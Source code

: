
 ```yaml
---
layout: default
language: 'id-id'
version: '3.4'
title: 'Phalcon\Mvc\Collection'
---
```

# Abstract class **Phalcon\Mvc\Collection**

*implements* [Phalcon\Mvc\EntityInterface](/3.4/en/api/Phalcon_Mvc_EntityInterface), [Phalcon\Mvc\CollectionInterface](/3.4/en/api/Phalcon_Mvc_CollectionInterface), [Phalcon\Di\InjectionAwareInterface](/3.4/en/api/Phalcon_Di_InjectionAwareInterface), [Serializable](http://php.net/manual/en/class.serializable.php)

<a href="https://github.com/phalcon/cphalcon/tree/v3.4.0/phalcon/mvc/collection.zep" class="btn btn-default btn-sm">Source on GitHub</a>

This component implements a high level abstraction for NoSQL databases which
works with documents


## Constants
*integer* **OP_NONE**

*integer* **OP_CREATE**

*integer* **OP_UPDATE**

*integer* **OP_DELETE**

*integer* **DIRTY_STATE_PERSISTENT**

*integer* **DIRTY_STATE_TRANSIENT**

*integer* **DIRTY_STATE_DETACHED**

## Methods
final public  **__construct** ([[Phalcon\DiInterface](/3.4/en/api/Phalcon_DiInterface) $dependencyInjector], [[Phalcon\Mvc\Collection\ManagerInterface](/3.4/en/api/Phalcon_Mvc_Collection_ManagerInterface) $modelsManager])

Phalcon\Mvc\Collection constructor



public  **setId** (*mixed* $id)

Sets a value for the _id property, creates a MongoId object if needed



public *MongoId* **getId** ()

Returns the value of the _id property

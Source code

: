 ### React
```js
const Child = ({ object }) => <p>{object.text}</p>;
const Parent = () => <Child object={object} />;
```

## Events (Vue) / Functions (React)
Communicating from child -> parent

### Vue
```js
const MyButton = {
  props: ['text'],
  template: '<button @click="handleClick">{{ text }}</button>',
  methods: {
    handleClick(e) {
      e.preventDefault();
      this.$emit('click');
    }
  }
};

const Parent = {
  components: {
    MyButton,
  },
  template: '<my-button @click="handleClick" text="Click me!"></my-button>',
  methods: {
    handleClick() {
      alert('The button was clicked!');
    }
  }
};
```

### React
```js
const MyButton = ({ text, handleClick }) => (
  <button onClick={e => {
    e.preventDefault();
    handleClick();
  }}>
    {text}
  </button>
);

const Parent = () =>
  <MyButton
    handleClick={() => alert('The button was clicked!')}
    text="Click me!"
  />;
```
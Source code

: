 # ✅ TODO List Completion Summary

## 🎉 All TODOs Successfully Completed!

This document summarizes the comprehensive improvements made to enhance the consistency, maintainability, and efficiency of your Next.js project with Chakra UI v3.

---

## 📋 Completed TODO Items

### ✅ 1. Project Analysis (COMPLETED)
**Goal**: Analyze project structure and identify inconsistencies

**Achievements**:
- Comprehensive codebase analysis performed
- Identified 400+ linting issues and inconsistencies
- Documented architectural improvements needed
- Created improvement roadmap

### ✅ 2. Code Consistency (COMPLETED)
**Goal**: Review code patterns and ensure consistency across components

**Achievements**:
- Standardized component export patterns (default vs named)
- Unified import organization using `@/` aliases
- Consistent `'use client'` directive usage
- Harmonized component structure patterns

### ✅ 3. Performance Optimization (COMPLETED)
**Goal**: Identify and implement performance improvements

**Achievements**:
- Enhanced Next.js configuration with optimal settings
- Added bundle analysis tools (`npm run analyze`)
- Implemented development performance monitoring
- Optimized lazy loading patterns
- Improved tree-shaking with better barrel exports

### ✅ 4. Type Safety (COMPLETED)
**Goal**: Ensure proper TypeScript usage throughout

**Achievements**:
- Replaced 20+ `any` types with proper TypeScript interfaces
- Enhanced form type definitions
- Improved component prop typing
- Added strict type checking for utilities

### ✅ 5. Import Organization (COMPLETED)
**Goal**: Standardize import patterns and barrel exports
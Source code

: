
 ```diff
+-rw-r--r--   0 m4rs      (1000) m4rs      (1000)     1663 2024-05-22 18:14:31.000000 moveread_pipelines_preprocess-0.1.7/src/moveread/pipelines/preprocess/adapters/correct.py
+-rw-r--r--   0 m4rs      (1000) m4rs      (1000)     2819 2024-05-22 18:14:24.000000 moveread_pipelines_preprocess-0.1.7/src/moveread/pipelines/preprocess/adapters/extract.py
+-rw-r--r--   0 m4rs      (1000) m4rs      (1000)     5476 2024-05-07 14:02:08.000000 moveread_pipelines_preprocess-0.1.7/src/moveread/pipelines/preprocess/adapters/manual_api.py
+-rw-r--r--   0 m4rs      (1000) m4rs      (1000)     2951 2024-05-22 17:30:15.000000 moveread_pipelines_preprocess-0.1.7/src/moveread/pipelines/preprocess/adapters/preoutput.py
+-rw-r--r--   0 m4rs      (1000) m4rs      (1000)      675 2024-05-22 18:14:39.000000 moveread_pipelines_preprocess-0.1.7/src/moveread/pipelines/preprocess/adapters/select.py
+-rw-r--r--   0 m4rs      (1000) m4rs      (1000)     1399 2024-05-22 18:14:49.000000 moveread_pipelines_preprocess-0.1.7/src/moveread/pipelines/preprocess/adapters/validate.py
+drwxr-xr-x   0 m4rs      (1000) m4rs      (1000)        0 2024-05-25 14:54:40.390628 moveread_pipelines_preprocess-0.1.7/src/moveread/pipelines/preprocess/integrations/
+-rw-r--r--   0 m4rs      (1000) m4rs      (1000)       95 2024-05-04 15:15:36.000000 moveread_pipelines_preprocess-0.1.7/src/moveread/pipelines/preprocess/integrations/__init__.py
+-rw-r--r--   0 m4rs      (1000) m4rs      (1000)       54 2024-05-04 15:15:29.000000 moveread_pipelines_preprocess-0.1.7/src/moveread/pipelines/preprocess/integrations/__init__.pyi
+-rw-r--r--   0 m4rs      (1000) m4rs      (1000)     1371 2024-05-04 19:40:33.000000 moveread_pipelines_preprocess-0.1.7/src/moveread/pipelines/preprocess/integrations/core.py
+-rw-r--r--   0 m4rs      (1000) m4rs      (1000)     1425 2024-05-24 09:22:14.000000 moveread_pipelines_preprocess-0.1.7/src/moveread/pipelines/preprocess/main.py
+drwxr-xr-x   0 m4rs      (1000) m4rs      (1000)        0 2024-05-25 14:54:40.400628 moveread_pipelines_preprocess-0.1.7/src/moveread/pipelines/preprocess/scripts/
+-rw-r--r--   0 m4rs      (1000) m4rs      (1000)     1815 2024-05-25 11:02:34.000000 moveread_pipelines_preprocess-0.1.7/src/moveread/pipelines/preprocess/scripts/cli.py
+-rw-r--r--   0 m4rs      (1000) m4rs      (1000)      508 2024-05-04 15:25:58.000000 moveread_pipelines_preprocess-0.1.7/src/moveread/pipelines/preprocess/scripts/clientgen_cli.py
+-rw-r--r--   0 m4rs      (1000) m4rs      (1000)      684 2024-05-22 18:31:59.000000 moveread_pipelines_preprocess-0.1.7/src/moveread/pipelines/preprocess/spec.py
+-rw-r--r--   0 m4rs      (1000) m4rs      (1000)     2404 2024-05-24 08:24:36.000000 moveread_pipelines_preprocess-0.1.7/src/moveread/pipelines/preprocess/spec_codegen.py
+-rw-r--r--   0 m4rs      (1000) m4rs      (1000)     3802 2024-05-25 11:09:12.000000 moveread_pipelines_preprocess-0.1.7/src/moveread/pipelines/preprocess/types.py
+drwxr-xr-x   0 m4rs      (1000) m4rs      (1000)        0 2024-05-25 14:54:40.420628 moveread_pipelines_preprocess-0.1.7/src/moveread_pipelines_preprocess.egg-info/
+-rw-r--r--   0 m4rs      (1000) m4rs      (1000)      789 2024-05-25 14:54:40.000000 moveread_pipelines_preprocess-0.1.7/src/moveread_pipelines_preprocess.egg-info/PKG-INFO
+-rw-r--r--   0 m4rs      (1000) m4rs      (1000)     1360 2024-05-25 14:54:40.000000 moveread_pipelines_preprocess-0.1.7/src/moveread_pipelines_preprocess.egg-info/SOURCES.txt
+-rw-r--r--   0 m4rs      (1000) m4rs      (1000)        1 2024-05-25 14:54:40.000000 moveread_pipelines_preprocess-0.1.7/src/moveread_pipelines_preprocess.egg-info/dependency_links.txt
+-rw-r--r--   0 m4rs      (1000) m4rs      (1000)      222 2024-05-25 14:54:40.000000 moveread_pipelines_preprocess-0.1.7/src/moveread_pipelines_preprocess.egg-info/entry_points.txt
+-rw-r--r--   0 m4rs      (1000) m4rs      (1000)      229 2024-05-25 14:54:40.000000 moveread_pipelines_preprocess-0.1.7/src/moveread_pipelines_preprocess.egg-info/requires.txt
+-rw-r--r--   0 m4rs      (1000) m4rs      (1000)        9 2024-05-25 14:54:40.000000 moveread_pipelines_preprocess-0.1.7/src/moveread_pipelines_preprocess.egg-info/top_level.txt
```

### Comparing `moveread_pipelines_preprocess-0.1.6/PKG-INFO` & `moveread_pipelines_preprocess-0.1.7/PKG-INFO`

== == ==

#### What to do:
Your answer should be the lines above that contain the word "with", copied out.

#### Solution:
works with documents
This document summarizes the comprehensive improvements made to enhance the consistency, maintainability, and efficiency of your Next.js project with Chakra UI v3.
- Enhanced Next.js configuration with optimal settings
- Improved tree-shaking with better barrel exports
- Replaced 20+ `any` types with proper TypeScript interfaces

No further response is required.